Fico admirado com a repercussão jornalística e popular
dos escândalos promovidos por servidores públicos brasileiros, nos últimos
tempos. Tudo é apresentado como se fosse uma grande novidade. Tenho vontade, até,
de publicar uma matéria paga, em todos os jornais, avisando que o que está
acontecendo não é exceção, mas regra. Nem o caso do mensalão é estranho, pois
desde Tomé de Sousa que o Palácio do Governo tem sido um local bastante
frequentado por interesses escusos.
Mas para não avançar na seara alheia, vou narrar experiências
pessoais. Houve um tempo em que eu tive empresa em São Paulo. Como era uma
pequena empresa, não usava despachantes, mas eu mesmo fazia o necessário, junto
às repartições públicas, para colocar as coisas em dia. Pois bem, eu nunca
consegui um carimbo, uma aprovação, um arquivamento, em nenhuma repartição pública,
sem a gorjeta ao funcionário do balcão de atendimento. Se não desse a gorjeta,
o despacho iria durar quinze dias ou mais; com a gorjeta, tudo era feito na
hora.
E o leitor pensa que isso era feito sem a anuência do
chefe maior? Doce ilusão: parte da gorjeta era exatamente encaminhada aos escalões
superiores. E isso era feito à luz do dia, e ninguém estranhava, como se aquilo
fosse um trâmite inevitável, uma lei não escrita. Houve casos em que o “cara do
guichê” nem aceitava a entrada dos papéis, pois isso devia ser feito pelo
despachante, amigo ou sócio, do diretor.
Quanto a este último exemplo, houve um caso mais
escabroso, ainda, pelo fato de que o envolvido era um homem da Lei. Fui a uma
delegacia para solicitar “atestado de residência”. A exigência desse documento,
por si já era uma absurdo, parece-me que já foi extinta. Pois bem, o atendente,
na delegacia, me disse que o documento demoraria quinze dias.
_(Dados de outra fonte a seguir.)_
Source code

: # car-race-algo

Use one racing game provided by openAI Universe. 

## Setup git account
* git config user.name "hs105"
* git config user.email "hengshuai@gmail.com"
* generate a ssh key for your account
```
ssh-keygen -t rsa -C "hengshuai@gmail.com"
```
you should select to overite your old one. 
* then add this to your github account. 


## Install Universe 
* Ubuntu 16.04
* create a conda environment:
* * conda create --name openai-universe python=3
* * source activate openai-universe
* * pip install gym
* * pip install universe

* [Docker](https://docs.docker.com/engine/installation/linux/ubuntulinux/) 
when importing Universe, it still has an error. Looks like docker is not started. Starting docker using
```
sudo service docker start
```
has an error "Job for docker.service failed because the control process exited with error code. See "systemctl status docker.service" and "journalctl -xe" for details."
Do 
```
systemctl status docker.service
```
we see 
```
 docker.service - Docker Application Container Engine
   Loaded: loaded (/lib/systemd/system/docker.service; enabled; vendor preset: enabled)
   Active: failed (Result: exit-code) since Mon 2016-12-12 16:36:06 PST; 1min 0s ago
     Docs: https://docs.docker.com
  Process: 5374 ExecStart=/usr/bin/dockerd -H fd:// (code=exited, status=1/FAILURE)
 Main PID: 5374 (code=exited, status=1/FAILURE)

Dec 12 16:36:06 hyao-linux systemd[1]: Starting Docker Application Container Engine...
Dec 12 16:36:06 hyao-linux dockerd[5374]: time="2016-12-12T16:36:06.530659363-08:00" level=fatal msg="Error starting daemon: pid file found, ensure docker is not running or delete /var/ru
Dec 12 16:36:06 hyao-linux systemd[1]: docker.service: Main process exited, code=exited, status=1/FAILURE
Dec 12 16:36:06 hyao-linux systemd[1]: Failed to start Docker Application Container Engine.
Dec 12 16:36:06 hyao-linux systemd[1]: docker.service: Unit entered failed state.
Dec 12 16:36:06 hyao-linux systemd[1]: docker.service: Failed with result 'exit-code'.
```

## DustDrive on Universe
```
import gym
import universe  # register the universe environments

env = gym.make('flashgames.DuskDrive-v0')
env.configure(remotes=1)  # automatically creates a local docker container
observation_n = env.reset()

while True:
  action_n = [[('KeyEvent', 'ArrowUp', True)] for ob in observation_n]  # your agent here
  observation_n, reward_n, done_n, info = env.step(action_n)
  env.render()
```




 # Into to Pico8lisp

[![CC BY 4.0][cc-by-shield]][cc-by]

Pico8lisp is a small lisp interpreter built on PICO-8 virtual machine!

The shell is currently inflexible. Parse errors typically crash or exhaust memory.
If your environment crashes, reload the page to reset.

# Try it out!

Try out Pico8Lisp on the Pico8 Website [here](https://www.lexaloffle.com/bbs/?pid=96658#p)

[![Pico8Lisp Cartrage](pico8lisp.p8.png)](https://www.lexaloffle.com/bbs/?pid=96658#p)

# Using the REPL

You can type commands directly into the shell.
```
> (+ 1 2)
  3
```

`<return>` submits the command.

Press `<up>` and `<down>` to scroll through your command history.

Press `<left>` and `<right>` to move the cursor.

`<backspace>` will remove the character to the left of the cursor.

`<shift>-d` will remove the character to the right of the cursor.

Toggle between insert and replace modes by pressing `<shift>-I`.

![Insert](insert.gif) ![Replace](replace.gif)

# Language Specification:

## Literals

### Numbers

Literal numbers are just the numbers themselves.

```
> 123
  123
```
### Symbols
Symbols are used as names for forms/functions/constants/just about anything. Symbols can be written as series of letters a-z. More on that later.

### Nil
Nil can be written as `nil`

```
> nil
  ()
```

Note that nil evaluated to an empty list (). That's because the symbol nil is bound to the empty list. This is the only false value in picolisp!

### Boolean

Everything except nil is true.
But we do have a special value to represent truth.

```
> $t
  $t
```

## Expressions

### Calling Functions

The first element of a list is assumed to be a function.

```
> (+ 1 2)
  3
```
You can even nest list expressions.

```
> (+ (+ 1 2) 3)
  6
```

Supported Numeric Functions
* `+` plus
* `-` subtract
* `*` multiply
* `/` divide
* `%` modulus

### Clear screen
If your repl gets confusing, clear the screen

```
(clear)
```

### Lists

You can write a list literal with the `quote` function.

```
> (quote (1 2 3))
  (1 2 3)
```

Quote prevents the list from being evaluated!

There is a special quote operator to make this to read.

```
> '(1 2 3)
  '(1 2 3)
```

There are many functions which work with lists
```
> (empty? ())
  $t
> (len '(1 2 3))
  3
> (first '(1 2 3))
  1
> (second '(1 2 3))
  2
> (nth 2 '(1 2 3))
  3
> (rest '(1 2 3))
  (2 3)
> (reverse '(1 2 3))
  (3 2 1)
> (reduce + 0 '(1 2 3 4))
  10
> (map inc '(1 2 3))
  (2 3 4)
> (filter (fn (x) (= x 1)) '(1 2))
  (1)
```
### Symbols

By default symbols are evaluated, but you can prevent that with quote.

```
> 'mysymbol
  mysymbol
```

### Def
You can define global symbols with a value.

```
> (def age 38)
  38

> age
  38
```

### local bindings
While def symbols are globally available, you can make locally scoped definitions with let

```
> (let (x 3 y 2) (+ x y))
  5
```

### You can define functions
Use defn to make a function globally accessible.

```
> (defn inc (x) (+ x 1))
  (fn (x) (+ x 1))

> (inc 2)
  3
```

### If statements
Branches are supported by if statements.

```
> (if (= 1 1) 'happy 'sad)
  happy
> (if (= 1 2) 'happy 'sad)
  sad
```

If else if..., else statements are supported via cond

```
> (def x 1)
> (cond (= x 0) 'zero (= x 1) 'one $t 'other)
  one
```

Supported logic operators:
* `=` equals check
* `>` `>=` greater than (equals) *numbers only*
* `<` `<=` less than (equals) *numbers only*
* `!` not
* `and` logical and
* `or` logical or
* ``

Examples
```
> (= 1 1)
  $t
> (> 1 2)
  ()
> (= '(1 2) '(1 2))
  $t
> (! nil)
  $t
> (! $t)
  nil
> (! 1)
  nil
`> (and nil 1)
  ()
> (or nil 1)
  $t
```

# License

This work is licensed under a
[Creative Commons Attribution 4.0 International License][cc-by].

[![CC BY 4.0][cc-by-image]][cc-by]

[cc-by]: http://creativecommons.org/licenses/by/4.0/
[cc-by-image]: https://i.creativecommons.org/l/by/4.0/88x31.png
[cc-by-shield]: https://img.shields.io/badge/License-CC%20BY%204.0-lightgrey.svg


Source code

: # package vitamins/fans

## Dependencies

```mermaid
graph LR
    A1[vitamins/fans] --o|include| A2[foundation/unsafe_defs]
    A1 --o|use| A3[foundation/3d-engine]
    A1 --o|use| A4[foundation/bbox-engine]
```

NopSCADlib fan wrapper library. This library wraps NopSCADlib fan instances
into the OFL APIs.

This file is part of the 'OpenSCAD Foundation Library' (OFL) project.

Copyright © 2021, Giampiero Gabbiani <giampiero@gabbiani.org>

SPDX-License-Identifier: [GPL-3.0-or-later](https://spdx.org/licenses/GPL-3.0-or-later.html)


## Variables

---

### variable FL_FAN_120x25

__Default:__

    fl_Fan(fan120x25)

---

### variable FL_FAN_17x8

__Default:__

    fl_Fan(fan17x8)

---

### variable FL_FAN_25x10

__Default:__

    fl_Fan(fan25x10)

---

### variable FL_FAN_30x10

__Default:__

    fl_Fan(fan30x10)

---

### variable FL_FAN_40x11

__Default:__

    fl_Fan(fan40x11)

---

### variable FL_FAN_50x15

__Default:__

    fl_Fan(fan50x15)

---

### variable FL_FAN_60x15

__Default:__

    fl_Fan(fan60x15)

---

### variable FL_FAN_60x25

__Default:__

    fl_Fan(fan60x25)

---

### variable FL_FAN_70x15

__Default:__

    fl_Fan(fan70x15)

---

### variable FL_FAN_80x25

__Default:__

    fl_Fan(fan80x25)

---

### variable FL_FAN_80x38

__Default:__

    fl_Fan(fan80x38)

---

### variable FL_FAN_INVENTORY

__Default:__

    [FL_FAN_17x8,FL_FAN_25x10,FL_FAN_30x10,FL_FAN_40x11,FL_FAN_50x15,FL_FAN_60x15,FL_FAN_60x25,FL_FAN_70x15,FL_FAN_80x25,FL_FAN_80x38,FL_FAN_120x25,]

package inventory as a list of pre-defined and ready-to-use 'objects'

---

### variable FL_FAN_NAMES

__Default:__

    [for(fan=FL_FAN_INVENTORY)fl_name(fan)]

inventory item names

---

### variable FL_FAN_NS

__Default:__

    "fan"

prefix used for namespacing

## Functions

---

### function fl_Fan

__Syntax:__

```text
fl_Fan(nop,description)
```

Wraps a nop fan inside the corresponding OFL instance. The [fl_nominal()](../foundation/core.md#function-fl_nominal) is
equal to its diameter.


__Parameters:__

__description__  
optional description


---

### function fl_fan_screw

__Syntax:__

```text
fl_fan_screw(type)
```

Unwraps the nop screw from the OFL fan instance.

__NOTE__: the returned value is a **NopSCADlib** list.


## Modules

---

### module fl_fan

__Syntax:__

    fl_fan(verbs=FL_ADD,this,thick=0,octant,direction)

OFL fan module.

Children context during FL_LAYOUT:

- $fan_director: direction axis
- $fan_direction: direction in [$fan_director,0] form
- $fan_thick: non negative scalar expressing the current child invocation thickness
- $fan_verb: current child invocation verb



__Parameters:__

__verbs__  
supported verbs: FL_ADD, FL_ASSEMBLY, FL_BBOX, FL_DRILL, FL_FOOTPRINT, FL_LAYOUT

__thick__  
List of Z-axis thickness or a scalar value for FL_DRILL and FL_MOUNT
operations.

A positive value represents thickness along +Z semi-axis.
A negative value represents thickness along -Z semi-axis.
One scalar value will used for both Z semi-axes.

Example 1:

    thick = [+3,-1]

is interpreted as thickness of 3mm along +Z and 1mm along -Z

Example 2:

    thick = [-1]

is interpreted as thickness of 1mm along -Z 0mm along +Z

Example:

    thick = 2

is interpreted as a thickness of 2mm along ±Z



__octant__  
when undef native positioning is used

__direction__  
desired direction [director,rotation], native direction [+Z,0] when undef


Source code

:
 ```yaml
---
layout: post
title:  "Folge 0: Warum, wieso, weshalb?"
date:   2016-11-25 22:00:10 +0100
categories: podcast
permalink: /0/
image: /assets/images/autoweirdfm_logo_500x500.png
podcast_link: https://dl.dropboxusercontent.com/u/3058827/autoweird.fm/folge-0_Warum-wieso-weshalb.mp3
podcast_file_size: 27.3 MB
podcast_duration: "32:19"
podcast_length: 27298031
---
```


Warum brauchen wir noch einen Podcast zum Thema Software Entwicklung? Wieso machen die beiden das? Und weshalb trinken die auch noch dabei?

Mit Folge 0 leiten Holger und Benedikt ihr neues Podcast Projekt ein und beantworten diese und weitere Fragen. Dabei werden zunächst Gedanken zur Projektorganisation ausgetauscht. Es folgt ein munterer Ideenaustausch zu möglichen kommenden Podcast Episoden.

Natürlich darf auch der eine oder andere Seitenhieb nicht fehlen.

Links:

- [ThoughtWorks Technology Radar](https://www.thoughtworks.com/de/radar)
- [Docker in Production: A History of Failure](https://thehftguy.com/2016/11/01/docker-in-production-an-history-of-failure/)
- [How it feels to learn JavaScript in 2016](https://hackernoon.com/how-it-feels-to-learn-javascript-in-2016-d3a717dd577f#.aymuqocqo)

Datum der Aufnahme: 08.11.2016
Eu não precisava
provar nada sobre minha afirmação de morar em tal ou tal lugar, mas tinha que
esperar quinze dias. Expliquei que precisava do papel para o dia seguinte, então
ele me indicou um escritório de despachante (o inevitável despachante) que era
bem em frente ao prédio da delegacia. Fui lá e, mediante o pagamento de 50
cruzeiros (ou coisa parecida, o dinheiro brasileiro muda tanto de nome que não
lembro mais) tive a redação pronta do atestado, que assim recebeu o aval do
delegado (sócio-fantasma do despachante, naturalmente), em menos de dez
minutos. Eu disse “delegado”, o leitor notou? Delegado, no “mundo civilizado” é
aquele que prende os malandros, não o que comete malandragens.